Sealy's Sluggish Earnings Put Investors to Sleep
Sealy (NYSE: ZZ) posted a big drop in sales as the firm continues to face tough competition from Tempurpedic (NYSE: TPX) and other memory foam mattress producers. For Q4 2011, Sealy's gross profits fell to $98.1 million, a drop of 20% from the previous year. As a result, the company posted a net loss of $14 million due to a lower gross margin of 36.4%.
Operations cost the company more than it could take in, with selling, general, and administrative expenses staying nearly flat at $98.9 million for Q4 2011. To tackle lower sales, Sealy's CEO Larry Rogers announced that his company is "making operational changes to improve our future business results." This may translate to layoffs in the near term.
In its press release, the bed manufacturer is pointing the finger at "higher raw material and other inflation, especially related to foam and steel," which cut the firm's domestic profit margin by 5.8 percentage points. However, heightened competition in the industry is also a factor. Tempurpedic rose its guidance twice in 2011 as strong sales pushed the stock above $60 per share, and the company is likely to report growing revenues when it releases earnings on January 24th. Analysts have a target price on TPX of $68 to $70 thanks to the company's broad international presence and strong consumer demand, even though Tempur-Pedic raised prices on its mattresses in 2010.
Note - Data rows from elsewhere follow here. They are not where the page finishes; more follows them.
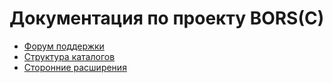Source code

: Документация по проекту BORS(C)
===============================

 * [Форум поддержки](http://balancer.ru/support/viewforum.php?id=60)
 * [Структура каталогов](structure/)
 * [Сторонние расширения](3rd-party/)
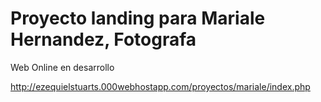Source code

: # Proyecto landing para Mariale Hernandez, Fotografa

Web Online en desarrollo

http://ezequielstuarts.000webhostapp.com/proyectos/mariale/index.php
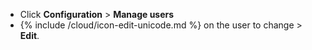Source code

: * Click **Configuration** > **Manage users**
* {% include /cloud/icon-edit-unicode.md %} on the user to change > **Edit**.
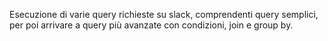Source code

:Esecuzione di varie query richieste su slack, comprendenti query semplici, per poi arrivare a query più avanzate con condizioni, join e group by.
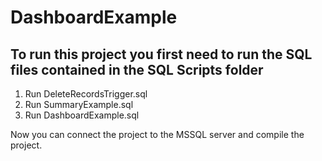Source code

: # DashboardExample

## To run this project you first need to run the SQL files contained in the <b>SQL Scripts</b> folder
  1. Run DeleteRecordsTrigger.sql
  2. Run SummaryExample.sql
  3. Run DashboardExample.sql

Now you can connect the project to the MSSQL server and compile the project.
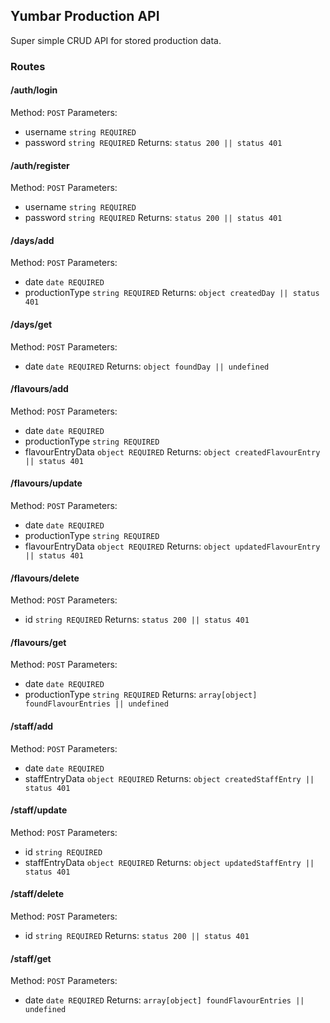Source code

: ## Yumbar Production API
Super simple CRUD API for stored production data.
### Routes
#### /auth/login
Method: `POST`
Parameters:
 - username `string REQUIRED`
 - password `string REQUIRED`
Returns: `status 200 || status 401`
#### /auth/register
Method: `POST`
Parameters:
 - username `string REQUIRED`
 - password `string REQUIRED`
Returns: `status 200 || status 401`
#### /days/add
Method: `POST`
Parameters:
 - date `date REQUIRED`
 - productionType `string REQUIRED`
Returns: `object createdDay || status 401`
#### /days/get
Method: `POST`
Parameters:
 - date `date REQUIRED`
Returns: `object foundDay || undefined`
#### /flavours/add
Method: `POST`
Parameters:
 - date `date REQUIRED`
 - productionType `string REQUIRED`
 - flavourEntryData `object REQUIRED`
Returns: `object createdFlavourEntry || status 401`
#### /flavours/update
Method: `POST`
Parameters:
 - date `date REQUIRED`
 - productionType `string REQUIRED`
 - flavourEntryData `object REQUIRED`
Returns: `object updatedFlavourEntry || status 401`
#### /flavours/delete
Method: `POST`
Parameters:
 - id `string REQUIRED`
Returns: `status 200 || status 401`
#### /flavours/get
Method: `POST`
Parameters:
 - date `date REQUIRED`
 - productionType `string REQUIRED`
Returns: `array[object] foundFlavourEntries || undefined`
#### /staff/add
Method: `POST`
Parameters:
 - date `date REQUIRED`
 - staffEntryData `object REQUIRED`
Returns: `object createdStaffEntry || status 401`
#### /staff/update
Method: `POST`
Parameters:
 - id `string REQUIRED`
 - staffEntryData `object REQUIRED`
Returns: `object updatedStaffEntry || status 401`
#### /staff/delete
Method: `POST`
Parameters:
 - id `string REQUIRED`
Returns: `status 200 || status 401`
#### /staff/get
Method: `POST`
Parameters:
 - date `date REQUIRED`
Returns: `array[object] foundFlavourEntries || undefined`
Sealy seems unable to keep up, with net sales falling to $269.3 million for Q4 2011 while the company's cost of goods fell slightly from $173.7 million to 171.1 million. As a result, the company's previously paltry earnings per share (4 cents) fell to a loss of 14 cents. The stock has fallen over 17% in after hours trading and is flirting with the $1.5 threshold previously crossed at the beginning of November.